**What to do:**
Exactly the lines from the start of the data below through the line that contains "There are a" are to be copied, with pictures left out.

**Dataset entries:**
....

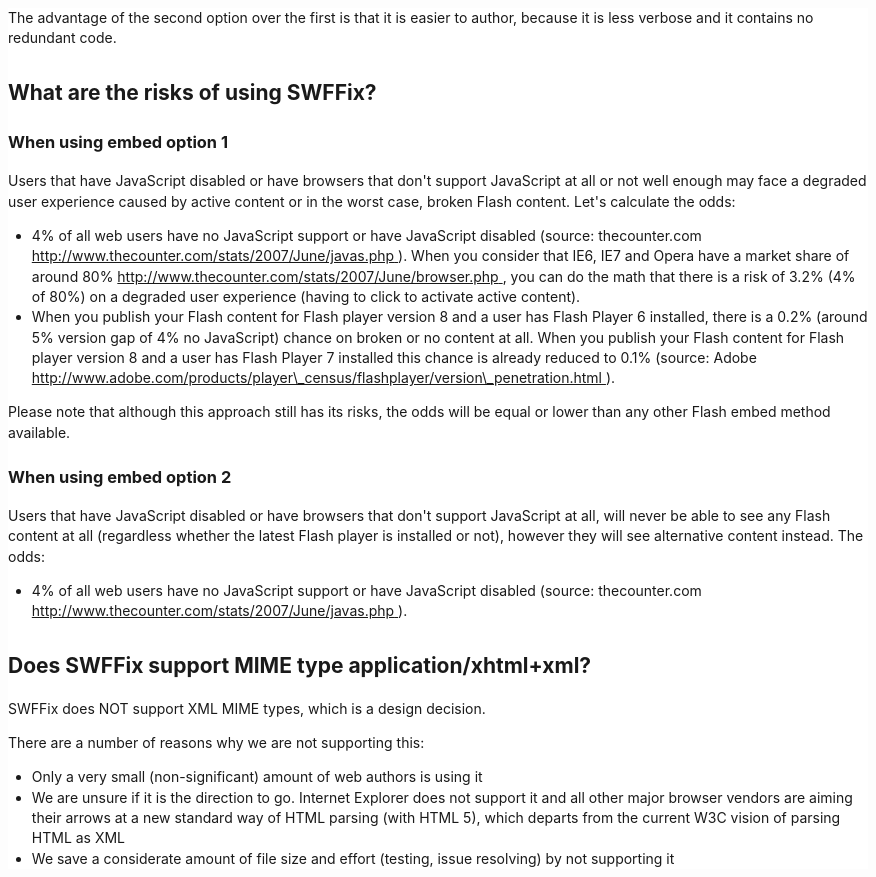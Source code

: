 The advantage of the second option over the first is that it is easier to author, because it is less verbose and it contains no redundant code.

## What are the risks of using SWFFix? ##

### When using embed option 1 ###

Users that have JavaScript disabled or have browsers that don't support JavaScript at all or not well enough may face a degraded user experience caused by active content or in the worst case, broken Flash content. Let's calculate the odds:
  * 4% of all web users have no JavaScript support or have JavaScript disabled (source: thecounter.com [http://www.thecounter.com/stats/2007/June/javas.php ](.md)). When you consider that IE6, IE7 and Opera have a market share of around 80% [http://www.thecounter.com/stats/2007/June/browser.php ](.md), you can do the math that there is a risk of 3.2% (4% of 80%) on a degraded user experience (having to click to activate active content).
  * When you publish your Flash content for Flash player version 8 and a user has Flash Player 6 installed, there is a 0.2% (around 5% version gap of 4% no JavaScript) chance on broken or no content at all. When you publish your Flash content for Flash player version 8 and a user has Flash Player 7 installed this chance is already reduced to 0.1% (source: Adobe [http://www.adobe.com/products/player\_census/flashplayer/version\_penetration.html ](.md)).

Please note that although this approach still has its risks, the odds will be equal or lower than any other Flash embed method available.

### When using embed option 2 ###

Users that have JavaScript disabled or have browsers that don't support JavaScript at all, will never be able to see any Flash content at all (regardless whether the latest Flash player is installed or not), however they will see alternative content instead. The odds:
  * 4% of all web users have no JavaScript support or have JavaScript disabled (source: thecounter.com [http://www.thecounter.com/stats/2007/June/javas.php ](.md)).

## Does SWFFix support MIME type application/xhtml+xml? ##

SWFFix does NOT support XML MIME types, which is a design decision.

There are a number of reasons why we are not supporting this:
  * Only a very small (non-significant) amount of web authors is using it
  * We are unsure if it is the direction to go. Internet Explorer does not support it and all other major browser vendors are aiming their arrows at a new standard way of HTML parsing (with HTML 5), which departs from the current W3C vision of parsing HTML as XML
  * We save a considerate amount of file size and effort (testing, issue resolving) by not supporting it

....

**Solved problem:**
Source code

: The advantage of the second option over the first is that it is easier to author, because it is less verbose and it contains no redundant code.

## What are the risks of using SWFFix? ##

### When using embed option 1 ###

Users that have JavaScript disabled or have browsers that don't support JavaScript at all or not well enough may face a degraded user experience caused by active content or in the worst case, broken Flash content. Let's calculate the odds:
  * 4% of all web users have no JavaScript support or have JavaScript disabled (source: thecounter.com [http://www.thecounter.com/stats/2007/June/javas.php ](.md)). When you consider that IE6, IE7 and Opera have a market share of around 80% [http://www.thecounter.com/stats/2007/June/browser.php ](.md), you can do the math that there is a risk of 3.2% (4% of 80%) on a degraded user experience (having to click to activate active content).
  * When you publish your Flash content for Flash player version 8 and a user has Flash Player 6 installed, there is a 0.2% (around 5% version gap of 4% no JavaScript) chance on broken or no content at all. When you publish your Flash content for Flash player version 8 and a user has Flash Player 7 installed this chance is already reduced to 0.1% (source: Adobe [http://www.adobe.com/products/player\_census/flashplayer/version\_penetration.html ](.md)).

Please note that although this approach still has its risks, the odds will be equal or lower than any other Flash embed method available.

### When using embed option 2 ###

Users that have JavaScript disabled or have browsers that don't support JavaScript at all, will never be able to see any Flash content at all (regardless whether the latest Flash player is installed or not), however they will see alternative content instead. The odds:
  * 4% of all web users have no JavaScript support or have JavaScript disabled (source: thecounter.com [http://www.thecounter.com/stats/2007/June/javas.php ](.md)).

## Does SWFFix support MIME type application/xhtml+xml? ##

SWFFix does NOT support XML MIME types, which is a design decision.

There are a number of reasons why we are not supporting this:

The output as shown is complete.